Work out the count of lines in the entries below that include "among", and write only that count.

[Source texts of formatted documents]
....
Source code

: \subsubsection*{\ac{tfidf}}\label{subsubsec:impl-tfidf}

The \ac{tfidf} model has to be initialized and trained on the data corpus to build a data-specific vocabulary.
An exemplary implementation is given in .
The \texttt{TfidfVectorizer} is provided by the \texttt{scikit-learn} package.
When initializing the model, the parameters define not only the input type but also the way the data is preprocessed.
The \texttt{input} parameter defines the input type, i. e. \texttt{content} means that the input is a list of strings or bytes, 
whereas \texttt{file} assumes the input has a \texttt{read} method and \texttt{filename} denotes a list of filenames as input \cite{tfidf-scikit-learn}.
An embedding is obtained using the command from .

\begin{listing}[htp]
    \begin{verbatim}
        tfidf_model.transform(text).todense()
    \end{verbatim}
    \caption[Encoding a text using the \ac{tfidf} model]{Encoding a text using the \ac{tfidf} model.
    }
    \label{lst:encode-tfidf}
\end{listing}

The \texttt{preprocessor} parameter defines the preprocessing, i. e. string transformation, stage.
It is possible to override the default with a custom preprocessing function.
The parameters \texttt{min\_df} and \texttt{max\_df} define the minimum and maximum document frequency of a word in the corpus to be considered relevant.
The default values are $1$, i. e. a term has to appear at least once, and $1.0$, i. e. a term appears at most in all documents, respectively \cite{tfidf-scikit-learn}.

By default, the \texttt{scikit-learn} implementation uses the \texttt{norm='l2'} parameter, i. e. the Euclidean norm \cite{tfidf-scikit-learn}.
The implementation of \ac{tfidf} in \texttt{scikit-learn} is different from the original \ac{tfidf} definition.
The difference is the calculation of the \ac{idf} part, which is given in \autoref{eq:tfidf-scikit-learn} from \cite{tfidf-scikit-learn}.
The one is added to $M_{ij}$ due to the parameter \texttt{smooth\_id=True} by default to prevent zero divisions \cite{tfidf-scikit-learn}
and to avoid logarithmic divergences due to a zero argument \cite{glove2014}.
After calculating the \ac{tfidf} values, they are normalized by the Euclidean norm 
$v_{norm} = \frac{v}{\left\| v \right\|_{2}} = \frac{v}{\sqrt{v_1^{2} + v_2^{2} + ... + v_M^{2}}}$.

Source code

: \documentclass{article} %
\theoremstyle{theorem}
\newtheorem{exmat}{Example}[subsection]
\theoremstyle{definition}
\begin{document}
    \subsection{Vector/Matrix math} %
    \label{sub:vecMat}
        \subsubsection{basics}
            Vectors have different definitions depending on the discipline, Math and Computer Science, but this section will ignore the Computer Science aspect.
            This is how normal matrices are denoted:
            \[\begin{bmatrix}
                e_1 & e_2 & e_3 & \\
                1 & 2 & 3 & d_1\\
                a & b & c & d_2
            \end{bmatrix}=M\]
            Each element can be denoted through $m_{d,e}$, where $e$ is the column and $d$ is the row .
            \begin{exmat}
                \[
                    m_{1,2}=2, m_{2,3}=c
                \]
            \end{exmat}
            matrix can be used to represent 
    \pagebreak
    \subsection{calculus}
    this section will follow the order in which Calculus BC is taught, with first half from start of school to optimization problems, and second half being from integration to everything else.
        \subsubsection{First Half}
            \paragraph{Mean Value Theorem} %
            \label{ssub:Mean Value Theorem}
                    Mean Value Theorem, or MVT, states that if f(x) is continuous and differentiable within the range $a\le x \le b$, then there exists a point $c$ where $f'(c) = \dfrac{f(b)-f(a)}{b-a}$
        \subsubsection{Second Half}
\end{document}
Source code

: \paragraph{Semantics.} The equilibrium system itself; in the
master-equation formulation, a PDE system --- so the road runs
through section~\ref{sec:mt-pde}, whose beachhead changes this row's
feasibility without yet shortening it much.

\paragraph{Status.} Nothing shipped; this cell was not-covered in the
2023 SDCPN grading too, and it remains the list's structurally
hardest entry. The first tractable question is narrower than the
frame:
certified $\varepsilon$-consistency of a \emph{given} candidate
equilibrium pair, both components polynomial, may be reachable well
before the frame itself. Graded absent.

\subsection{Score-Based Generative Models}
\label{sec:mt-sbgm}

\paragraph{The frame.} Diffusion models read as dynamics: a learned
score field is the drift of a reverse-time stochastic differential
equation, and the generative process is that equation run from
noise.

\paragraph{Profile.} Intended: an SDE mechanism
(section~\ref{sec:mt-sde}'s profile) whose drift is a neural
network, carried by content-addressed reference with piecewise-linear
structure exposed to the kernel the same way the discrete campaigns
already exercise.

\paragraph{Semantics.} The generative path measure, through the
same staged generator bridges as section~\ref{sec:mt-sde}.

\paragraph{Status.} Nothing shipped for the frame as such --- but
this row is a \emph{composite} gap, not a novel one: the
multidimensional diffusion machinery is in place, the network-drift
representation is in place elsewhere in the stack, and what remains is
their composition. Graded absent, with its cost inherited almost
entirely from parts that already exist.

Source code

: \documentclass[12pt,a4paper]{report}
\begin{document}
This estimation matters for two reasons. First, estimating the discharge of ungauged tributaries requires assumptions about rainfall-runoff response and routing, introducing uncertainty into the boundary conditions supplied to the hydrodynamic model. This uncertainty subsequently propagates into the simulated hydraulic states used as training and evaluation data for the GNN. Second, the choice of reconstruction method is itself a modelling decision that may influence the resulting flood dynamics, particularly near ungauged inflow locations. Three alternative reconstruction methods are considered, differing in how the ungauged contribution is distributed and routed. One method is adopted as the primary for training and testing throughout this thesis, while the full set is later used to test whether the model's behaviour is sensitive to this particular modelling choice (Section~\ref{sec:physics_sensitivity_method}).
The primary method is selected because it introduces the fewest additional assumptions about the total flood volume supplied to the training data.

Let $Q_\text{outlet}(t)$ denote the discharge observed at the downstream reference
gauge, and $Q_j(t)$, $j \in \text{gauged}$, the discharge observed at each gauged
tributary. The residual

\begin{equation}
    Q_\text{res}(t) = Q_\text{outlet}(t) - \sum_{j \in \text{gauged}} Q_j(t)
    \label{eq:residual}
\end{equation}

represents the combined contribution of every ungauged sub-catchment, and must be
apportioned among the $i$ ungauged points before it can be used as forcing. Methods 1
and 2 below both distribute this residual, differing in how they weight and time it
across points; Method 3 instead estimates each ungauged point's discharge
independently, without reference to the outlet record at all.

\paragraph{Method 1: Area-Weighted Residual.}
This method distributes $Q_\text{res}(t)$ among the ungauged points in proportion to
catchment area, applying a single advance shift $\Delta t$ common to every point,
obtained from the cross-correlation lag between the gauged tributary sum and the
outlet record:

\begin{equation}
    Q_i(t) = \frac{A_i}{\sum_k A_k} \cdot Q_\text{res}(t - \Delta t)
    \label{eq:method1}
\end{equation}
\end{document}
....
#### Answer to the exercise:
2